# What to work on
In the material below, how many lines contain "Устанавливает"? Answer with the number alone.

# Source material
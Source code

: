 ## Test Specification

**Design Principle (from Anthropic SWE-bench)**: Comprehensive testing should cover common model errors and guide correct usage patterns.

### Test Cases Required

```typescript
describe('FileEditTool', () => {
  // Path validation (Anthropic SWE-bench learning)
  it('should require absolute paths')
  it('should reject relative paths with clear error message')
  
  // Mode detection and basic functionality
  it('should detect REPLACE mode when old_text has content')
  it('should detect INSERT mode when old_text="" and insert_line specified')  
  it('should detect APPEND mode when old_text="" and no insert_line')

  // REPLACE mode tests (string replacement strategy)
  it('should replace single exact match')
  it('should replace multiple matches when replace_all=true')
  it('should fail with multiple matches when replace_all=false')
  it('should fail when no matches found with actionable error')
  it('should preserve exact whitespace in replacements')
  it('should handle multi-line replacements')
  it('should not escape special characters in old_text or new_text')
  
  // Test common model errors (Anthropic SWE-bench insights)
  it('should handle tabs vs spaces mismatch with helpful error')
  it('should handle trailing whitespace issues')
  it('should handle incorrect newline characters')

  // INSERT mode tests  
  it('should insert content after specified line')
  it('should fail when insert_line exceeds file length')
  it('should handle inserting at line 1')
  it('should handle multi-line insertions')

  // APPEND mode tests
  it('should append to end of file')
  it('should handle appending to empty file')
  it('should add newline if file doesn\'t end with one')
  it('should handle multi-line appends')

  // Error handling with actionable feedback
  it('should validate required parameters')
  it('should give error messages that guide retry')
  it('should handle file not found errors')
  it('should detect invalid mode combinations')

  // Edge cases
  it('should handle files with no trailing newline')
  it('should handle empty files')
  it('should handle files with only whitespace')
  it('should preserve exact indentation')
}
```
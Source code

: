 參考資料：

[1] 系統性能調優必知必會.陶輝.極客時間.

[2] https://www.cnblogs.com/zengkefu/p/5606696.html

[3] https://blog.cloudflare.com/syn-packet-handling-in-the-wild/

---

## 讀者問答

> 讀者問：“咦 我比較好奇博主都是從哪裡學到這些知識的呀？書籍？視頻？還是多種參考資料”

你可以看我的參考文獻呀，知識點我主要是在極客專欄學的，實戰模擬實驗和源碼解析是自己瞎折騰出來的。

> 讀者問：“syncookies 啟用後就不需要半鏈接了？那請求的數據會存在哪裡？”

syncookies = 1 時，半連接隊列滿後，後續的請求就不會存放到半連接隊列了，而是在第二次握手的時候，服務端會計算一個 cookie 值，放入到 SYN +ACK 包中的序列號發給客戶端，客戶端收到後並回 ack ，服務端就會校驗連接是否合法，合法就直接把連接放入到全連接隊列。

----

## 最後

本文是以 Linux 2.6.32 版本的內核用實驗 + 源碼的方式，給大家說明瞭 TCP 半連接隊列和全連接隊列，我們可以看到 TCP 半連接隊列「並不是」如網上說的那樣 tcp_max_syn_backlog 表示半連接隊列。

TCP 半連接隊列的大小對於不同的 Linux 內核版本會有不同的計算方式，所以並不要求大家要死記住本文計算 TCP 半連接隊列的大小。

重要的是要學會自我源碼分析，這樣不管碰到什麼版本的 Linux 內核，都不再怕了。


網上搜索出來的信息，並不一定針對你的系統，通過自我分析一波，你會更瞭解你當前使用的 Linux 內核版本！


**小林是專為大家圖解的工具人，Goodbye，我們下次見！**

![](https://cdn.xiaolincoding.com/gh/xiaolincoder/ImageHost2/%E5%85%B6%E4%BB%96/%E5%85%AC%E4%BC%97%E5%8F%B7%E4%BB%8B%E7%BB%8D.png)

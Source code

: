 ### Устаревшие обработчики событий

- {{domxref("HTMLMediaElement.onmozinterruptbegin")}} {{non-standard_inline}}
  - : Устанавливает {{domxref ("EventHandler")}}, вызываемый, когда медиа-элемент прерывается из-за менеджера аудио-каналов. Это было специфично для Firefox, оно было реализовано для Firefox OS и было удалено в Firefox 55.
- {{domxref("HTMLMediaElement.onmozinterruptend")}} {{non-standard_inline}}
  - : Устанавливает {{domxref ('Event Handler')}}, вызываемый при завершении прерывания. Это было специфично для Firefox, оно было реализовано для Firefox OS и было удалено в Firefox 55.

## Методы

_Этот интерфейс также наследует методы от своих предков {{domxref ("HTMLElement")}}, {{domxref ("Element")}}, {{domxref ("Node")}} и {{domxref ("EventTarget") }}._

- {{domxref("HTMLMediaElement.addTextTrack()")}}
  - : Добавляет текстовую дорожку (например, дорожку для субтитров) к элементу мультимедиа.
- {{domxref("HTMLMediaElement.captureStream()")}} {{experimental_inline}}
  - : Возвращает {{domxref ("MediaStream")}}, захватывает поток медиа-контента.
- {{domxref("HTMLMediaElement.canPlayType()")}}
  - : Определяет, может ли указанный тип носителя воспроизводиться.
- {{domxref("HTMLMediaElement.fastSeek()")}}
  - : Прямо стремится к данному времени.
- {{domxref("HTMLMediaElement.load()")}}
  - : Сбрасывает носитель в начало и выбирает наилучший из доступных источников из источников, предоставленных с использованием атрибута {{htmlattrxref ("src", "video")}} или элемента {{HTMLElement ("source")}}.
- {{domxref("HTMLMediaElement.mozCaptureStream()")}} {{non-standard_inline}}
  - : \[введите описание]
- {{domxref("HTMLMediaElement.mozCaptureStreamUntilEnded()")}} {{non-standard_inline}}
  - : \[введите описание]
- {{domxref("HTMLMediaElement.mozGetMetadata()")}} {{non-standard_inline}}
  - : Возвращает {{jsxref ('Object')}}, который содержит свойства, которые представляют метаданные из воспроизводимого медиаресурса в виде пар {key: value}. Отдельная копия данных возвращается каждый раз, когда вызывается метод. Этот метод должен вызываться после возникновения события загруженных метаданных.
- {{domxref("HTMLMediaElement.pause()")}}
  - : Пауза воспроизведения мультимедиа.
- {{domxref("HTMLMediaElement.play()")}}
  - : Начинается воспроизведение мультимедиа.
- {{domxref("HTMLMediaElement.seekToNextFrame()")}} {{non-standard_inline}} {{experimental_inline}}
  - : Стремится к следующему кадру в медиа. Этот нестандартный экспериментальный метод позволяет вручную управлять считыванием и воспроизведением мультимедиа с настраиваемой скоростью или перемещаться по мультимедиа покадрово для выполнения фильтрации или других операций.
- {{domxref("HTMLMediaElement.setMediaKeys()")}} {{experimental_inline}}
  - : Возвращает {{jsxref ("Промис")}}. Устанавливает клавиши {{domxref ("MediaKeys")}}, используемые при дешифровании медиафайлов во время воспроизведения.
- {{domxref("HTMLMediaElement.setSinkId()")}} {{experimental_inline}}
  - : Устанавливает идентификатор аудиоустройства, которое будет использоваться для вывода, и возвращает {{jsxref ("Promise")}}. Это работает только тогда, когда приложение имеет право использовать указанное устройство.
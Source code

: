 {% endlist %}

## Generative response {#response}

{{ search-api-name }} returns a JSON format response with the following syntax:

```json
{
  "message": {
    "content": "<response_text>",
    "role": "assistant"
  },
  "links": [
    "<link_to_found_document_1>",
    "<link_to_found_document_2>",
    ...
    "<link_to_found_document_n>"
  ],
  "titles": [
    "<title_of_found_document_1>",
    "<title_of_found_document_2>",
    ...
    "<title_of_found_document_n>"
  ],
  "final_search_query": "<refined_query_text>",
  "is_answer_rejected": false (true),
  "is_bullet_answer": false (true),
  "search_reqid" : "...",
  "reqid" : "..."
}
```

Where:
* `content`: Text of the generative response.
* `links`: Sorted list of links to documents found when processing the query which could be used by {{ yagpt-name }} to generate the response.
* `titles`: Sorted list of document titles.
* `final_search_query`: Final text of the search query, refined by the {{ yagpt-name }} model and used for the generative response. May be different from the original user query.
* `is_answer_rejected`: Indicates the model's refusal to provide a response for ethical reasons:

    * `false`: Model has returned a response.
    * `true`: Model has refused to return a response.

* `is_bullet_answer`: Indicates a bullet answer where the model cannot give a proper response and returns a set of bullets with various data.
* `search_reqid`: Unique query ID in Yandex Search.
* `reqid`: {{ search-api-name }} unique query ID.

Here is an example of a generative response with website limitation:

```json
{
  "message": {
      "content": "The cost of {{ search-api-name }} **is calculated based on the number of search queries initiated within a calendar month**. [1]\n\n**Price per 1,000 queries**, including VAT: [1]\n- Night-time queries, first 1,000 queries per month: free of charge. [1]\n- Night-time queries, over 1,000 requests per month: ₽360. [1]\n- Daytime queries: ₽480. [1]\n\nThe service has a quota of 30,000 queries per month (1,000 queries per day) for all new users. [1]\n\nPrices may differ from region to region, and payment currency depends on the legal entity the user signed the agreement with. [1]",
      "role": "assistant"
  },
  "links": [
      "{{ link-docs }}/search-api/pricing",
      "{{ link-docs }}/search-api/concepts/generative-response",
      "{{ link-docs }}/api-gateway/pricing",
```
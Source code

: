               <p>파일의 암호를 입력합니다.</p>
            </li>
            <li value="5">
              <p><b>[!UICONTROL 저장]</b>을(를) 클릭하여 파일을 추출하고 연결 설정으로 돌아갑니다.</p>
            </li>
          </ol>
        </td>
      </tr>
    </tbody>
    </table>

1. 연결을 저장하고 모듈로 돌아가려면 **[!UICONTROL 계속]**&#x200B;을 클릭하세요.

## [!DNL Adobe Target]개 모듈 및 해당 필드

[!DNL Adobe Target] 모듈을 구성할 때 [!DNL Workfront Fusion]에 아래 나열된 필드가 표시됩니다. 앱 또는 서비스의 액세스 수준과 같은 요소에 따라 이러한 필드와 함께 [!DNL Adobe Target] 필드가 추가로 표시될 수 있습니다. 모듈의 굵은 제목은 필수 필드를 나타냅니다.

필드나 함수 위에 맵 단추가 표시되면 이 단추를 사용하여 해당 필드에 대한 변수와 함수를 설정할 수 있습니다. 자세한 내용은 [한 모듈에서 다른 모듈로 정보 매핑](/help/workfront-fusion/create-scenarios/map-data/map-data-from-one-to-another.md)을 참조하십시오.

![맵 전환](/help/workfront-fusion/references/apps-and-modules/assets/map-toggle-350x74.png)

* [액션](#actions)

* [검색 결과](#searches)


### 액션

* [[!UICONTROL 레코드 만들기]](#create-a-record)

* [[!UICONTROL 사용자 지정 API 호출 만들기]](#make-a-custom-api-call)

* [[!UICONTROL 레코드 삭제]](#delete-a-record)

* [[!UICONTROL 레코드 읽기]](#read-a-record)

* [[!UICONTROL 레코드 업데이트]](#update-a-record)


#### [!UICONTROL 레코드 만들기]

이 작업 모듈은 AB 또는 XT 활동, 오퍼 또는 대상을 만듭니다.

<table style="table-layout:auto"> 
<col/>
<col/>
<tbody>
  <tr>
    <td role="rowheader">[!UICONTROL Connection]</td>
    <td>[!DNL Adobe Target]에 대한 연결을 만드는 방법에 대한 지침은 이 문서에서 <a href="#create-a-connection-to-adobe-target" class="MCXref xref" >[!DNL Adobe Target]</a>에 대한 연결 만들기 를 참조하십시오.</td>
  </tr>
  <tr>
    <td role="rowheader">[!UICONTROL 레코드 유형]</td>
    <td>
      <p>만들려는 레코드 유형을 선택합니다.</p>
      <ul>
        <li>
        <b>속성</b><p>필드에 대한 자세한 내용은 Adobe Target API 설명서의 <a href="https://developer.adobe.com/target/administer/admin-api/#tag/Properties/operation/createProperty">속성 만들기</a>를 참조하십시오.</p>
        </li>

# Result below
4